Niezwykle wartościowy będzie też dobry monitor. Powiecie może, że da się bez problemu obrabiać zdjęcia na matrycach TN – no owszem, jest to możliwe, ale po co się męczyć? Odpowiedniej klasy panele kosztują coraz mniej, a komfort pracy podnoszą w sposób zupełnie niewspółmierny do ceny.
Co dobry procesor wniesie do fotograficznego warsztatu?
Nasz przykładowy XNOTE HYPERBOOK PRO nie bez powodu został wyposażony w wydajne CPU. Intel Core i7-4750HQ to procesor najnowszej, 4. generacji. W skrócie oznacza to tyle, że przy zwiększonej wydajności (w stosunku do Ivy Bridge) zużywa zauważalnie mniej energii. Niezależnie od tego, jakiej aplikacji używacie na co dzień, szybsze CPU zawsze będzie lepsze. Prędkość przetwarzania danych w 4750HQ jest świetna – edytując pliki RAW ważące po kilkadziesiąt megabajtów to właśnie procesor będzie najważniejszy. Istotna jest też częstotliwość taktowania – entuzjastom w zupełności wystarczą 2 GHz, jakie nowy Core i7 ma do zaoferowania.
Zauważcie, że sam Lightroom praktycznie „nie dotyka” karty graficznej. Niezależnie od superlatyw roztaczanych pod kątem zintegrowanego Irisa 5200, najważniejszy będzie tu procesor. To on odpowiada za renderowanie podglądówek, ładowanie obrazków w module Develop i aplikowanie poszczególnych modyfikacji, takich jak odszumianie, wyostrzanie, korzystanie z korekcji optyki czy presetów. Z bardziej wydajnym procesorem zyskacie też na czasie eksportu.

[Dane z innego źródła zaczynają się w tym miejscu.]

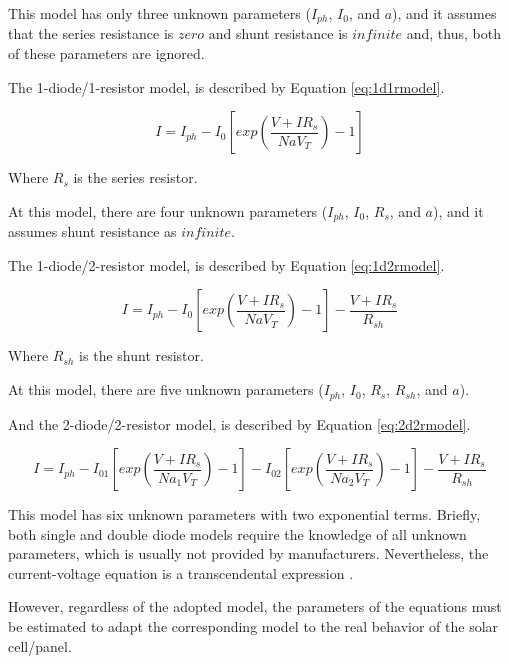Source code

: This model has only three unknown parameters ($ I_{ph}$, $I_{0}$, and $a $), and it assumes that the series resistance is $ zero $ and shunt resistance is $ infinite $ and, thus, both of these parameters are ignored.
 
The 1-diode/1-resistor model, is described by Equation \ref{eq:1d1rmodel}. 

\begin{equation}
\label{eq:1d1rmodel}
I =I_{ph}-I_{0}\left[ exp \left( \dfrac{V+IR_{s}}{NaV_{T}} \right) -1 \right] 
\end{equation}

Where $R_{s}$ is the series resistor.

At this model, there are four unknown parameters ($ I_{ph}$, $I_{0}$, $ R_{s} $, and $ a $), and it assumes shunt resistance as $ infinite $.

The 1-diode/2-resistor model, is described by Equation \ref{eq:1d2rmodel}. 

\begin{equation}
\label{eq:1d2rmodel}
I =I_{ph}-I_{0}\left[ exp \left( \dfrac{V+IR_{s}}{NaV_{T}} \right) -1 \right] - \dfrac{V+IR_{s}}{R_{sh}}
\end{equation}

Where $R_{sh}$ is the shunt resistor.

At this model, there are five unknown parameters ($ I_{ph}$, $I_{0}$, $ R_{s} $, $ R_{sh} $, and $ a $).

And the 2-diode/2-resistor model, is described by Equation \ref{eq:2d2rmodel}. 

\begin{equation}
\label{eq:2d2rmodel}
I =I_{ph}-I_{01}\left[ exp \left( \dfrac{V+IR_{s}}{Na_{1}V_{T}} \right) -1 \right] - I_{02}\left[ exp \left( \dfrac{V+IR_{s}}{Na_{2}V_{T}} \right) -1 \right] - \dfrac{V+IR_{s}}{R_{sh}}
\end{equation}

This model has six unknown parameters with two exponential terms. 
Briefly, both single and double diode models require the knowledge of all unknown parameters, which is usually not provided by manufacturers. Nevertheless, the current-voltage equation is a transcendental expression \cite{Jakhrani}.  

However, regardless of the adopted model, the parameters of the equations must be estimated to adapt the corresponding model to the real behavior of the solar cell/panel.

Pamiętajcie tylko, by wersja Waszego oprogramowania była zgodna z architekturą procesora. HYPERBOOK PRO wykorzystuje – w naszej konfiguracji – 64-bitowego Windowsa 8.1 i taką samą wersję procesora. Na dysku zainstalowaliśmy więc 64-bitową wersję Lightrooma.
RAM, czyli coś, czego nie powinno Ci zabraknąć
W trakcie intensywnego użytkowania Lightroom jest w stanie zużywać powyżej 3-4 gigabajtów pamięci RAM. Jeśli dodamy do tego kilka otwartych w tle okien przeglądarki, pasywnie pracującego Photoshopa, procesy systemowe i oprogramowanie antywirusowe, kość 8-gigabajtowa okaże się absolutnym minimum. Dlatego też warto się ubezpieczyć – XNOTE oferuje w najbardziej wyśrubowanej konfiguracji aż 16 gigabajtów pamięci. W trakcie naszych testów była to wartość w zupełności wystarczająca.
Katalogi trzymaj na SSD
W HYPERBOOKU mamy do dyspozycji konfigurację podwójną, tj. dysk SSD i HDD. Warto – poza systemem i kluczowymi aplikacjami – na tym pierwszym nośniku zachowywać również katalogi (i, siłą rzeczy, pliki podglądowe) Lightrooma, tworzone bezpośrednio przez program.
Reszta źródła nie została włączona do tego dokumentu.